Ford reports a net income of $2.3 billion, an $11 billion swing from like-2008’s net loss of $8.7 billion. The auto maker’s last positive result was first-quarter 2008’s $100 million tally.

Ford reports a pre-tax operating loss of $424 million, excluding special items. But this compares favorably with prior-year’s $1 billion shortfall.

Ford’s second-quarter revenue totaled $27.2 billion, down $11 billion from year-ago.

“Our underlying business is growing progressively stronger as we introduce great new products that customers want and value, while continuing to aggressively restructure our business and strengthen our balance sheet,” CEO and President Alan Mulally says in a statement.

The auto maker says it expects to meet or exceed its 2009 financial targets and “most of its operational metrics.”

Ford anticipates full-year market-share improvement in the U.S. and Europe compared with 2008.

The auto maker’s automotive business recorded a second-quarter pre-tax operating loss of $1 billion, exceeding like-2008’s $699 million shortfall. Ford blames lower industry volumes, inventory-reduction measures, rising material costs and unfavorable exchange rates.

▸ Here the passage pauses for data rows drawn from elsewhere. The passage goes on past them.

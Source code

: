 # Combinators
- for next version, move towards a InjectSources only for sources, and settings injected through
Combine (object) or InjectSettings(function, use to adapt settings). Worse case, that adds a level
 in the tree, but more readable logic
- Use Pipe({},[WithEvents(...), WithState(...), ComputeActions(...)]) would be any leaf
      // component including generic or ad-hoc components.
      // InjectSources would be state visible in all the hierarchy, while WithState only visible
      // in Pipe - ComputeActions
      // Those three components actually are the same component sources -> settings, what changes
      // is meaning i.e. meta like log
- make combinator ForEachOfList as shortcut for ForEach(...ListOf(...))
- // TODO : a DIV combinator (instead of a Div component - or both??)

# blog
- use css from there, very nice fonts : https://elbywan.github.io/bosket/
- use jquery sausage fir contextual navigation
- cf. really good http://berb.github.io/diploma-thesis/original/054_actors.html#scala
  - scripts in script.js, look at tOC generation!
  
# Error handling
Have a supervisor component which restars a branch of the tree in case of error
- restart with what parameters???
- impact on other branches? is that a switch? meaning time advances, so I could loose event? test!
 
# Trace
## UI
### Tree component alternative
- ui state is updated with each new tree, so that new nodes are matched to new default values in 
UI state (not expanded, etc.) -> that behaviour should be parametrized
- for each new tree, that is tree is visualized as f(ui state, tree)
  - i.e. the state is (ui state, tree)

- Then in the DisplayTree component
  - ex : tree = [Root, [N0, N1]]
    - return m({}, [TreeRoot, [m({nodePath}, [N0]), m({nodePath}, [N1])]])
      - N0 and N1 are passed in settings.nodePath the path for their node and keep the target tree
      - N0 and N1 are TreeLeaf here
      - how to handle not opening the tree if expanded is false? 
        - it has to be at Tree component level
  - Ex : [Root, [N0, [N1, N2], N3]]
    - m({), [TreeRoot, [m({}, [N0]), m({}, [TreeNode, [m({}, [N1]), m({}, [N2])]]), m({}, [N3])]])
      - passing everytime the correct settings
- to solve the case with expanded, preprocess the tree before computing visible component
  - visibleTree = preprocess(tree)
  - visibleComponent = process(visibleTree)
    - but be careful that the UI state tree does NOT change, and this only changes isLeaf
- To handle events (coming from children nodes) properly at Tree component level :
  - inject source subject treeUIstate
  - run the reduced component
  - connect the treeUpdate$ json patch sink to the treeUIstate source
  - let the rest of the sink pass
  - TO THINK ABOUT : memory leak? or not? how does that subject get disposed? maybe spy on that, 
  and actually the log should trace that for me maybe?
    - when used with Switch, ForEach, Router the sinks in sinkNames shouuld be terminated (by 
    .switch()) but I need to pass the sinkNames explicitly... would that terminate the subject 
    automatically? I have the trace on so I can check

Total vehicle sales were 1,172,000, compared with 1,562,000 in second-quarter 2008.

However, labor-cost reductions in North America and Europe are credited with saving the auto maker $1.1 billion in manufacturing and engineering expenses.

Automotive operations in North America lost $851 million, pre-tax. But this represents a $2.2 billion swing from prior-year’s $1.3 billion loss.

Ford’s automotive operations in Asia Pacific and Africa lost $25 million, a sharp turnaround from like 2008’s $50 million profit.

Europe and South America recorded pre-tax profits of $138 million and $86 million, respectively. But both totals were down from like-2008.

Europe was $582 million in the black last year, while South America raked in $388 million.

Reduced volumes was a factor in both regions.

However, Ford notes some positive momentum. The auto maker recorded share increases in the North American market, while in June, the Ford brand topped Canadian-market sales for the first time in more than 50 years

Meanwhile, Ford’s total sales in China rose 39% in the second quarter and the all-new Ford Fiesta B-car rose to second place among Europe’s best-selling nameplates.